While I already installed some dependencies on this server long ago, to run this benchmark I did:
sudo apt install libmariadb3 libmariadb-dev
pip3 install mariadb
pip3 install pgvector psycopg
For MariaDB I compiled version 11.7.1 from source. Files that I used include:
I am using the ann-benchmarks via my fork of a fork of a fork at this commit. These forks have changes to run the benchmark for MariaDB and pgvector without using Docker containers. A request I have for anyone writing a benchmark client is to limit dependencies, or at least make them optional. I just want to point the benchmark client at an existing installation.
In this post I use the fashion-mnist-784-euclidean dataset in non-batch mode where non-batch mode doesn't run concurrent queries and batch mode does. Note that I don't set --count when running the benchmark which means that all of the queries use LIMIT 10.
The command lines for non-batch mode are:
python3 -u run.py --algorithm pgvector --dataset fashion-mnist-784-euclidean --local
POSTGRES_CONN_ARGS=root:pw:127.0.0.1:5432 POSTGRES_DB_NAME=ib \
python3 -u run.py --algorithm pgvector_halfvec --dataset fashion-mnist-784-euclidean --local
MARIADB_CONN_ARGS=root:pw:127.0.0.1:3306 MARIADB_DB_NAME=test \
python3 -u run.py --algorithm mariadb --dataset fashion-mnist-784-euclidean --local
Results: QPS vs recall graphs
- Indexes have a similar size with MariaDB and Postgres with halfvec. The Postgres index without halfvec is about 2X larger.
- Time to create the index for Postgres is similar with and without halfvec
- Time to create the index for MariaDB is less than for pgvector. Perhaps the best way to compare this is the time to create the index for a similar point on the QPS/recall graph (see the last section of this blog post)

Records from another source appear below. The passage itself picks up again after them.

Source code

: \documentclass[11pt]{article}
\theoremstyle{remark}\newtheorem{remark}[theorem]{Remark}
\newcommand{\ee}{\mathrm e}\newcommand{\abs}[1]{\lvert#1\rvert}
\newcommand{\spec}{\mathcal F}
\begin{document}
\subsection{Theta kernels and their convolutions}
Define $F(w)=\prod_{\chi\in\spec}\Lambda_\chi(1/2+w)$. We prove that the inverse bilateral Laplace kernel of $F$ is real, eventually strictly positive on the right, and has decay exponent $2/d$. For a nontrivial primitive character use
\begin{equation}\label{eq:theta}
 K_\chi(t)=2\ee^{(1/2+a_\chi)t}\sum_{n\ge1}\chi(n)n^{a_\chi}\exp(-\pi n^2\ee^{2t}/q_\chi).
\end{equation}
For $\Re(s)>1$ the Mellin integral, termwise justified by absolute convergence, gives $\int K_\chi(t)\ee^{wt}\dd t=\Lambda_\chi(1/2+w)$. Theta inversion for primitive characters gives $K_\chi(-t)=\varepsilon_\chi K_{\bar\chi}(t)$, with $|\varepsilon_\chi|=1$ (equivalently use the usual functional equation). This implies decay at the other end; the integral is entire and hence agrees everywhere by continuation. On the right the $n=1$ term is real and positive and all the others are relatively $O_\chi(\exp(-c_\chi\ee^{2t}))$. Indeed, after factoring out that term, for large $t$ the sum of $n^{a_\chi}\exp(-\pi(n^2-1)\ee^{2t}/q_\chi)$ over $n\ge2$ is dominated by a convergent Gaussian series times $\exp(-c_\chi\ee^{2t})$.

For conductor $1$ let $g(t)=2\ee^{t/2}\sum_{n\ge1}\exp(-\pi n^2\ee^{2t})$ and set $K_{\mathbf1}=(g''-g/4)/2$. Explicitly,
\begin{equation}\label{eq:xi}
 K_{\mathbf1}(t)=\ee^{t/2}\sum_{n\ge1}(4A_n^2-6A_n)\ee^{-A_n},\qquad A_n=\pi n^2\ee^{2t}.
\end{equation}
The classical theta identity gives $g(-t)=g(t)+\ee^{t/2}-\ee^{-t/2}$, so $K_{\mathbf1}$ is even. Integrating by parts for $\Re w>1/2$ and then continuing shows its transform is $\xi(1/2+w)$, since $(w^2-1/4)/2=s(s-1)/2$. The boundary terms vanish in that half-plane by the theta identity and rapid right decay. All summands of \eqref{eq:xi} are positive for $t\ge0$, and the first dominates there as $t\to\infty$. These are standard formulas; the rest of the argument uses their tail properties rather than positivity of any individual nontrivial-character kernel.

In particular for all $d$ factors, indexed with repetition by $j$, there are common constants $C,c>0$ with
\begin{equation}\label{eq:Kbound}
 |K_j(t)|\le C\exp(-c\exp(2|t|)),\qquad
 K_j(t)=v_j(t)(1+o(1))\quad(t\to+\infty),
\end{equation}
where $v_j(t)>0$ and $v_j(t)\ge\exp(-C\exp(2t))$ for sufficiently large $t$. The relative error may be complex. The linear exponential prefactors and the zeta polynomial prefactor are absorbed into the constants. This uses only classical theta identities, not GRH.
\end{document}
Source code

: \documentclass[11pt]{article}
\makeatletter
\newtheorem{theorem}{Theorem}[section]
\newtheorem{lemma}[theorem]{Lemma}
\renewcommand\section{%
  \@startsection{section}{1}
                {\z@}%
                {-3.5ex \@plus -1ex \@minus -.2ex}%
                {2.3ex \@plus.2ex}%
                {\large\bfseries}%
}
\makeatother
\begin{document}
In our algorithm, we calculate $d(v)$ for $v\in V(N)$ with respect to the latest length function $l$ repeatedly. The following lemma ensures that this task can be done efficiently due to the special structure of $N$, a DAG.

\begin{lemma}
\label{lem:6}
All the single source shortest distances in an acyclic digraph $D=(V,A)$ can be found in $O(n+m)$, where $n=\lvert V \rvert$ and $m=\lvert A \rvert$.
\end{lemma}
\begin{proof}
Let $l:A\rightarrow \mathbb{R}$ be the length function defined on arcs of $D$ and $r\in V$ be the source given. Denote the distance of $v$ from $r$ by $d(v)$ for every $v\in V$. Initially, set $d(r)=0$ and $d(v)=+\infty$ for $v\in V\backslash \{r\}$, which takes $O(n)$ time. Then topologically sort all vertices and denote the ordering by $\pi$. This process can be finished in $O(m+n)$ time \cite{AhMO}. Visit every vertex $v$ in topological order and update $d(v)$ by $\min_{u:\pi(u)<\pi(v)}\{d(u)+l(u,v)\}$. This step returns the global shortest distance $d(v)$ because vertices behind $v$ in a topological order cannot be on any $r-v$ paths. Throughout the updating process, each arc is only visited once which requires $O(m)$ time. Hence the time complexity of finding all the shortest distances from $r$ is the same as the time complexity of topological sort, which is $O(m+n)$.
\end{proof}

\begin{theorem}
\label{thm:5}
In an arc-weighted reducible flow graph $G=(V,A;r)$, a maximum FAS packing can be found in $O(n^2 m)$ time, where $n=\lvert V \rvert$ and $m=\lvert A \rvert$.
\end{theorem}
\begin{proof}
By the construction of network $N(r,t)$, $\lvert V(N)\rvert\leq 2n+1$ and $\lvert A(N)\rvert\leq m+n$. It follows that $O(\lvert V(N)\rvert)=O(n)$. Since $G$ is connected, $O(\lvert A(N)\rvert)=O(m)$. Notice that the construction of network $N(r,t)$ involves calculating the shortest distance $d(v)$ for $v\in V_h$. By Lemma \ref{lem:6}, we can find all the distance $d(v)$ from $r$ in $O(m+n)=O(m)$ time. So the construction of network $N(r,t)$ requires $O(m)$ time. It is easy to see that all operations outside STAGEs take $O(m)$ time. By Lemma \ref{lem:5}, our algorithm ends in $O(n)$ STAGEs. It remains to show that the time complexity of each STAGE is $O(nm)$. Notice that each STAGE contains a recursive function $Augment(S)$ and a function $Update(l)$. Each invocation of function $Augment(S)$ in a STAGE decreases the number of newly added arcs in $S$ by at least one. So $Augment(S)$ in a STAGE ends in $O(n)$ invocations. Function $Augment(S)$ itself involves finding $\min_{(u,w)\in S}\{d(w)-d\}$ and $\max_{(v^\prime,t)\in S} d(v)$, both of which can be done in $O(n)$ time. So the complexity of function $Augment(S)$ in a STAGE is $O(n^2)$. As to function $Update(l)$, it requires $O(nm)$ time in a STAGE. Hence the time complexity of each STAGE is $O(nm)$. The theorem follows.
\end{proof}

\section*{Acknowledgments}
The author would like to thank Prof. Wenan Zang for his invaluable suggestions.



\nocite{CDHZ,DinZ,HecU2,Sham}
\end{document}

With ann-benchmarks the constraint might be recall where you seek the best QPS that satisfies a recall target. Below I share the best QPS for a given recall target along with the configuration parameters (M, ef_construction, ef_search) at which that occurs for each of the algorithms (MariaDB, pgvector with float32, pgvector with float16).
For all cases below the best QPS at a given recall target is much better, sometimes 2X better, with MariaDB than with pgvector.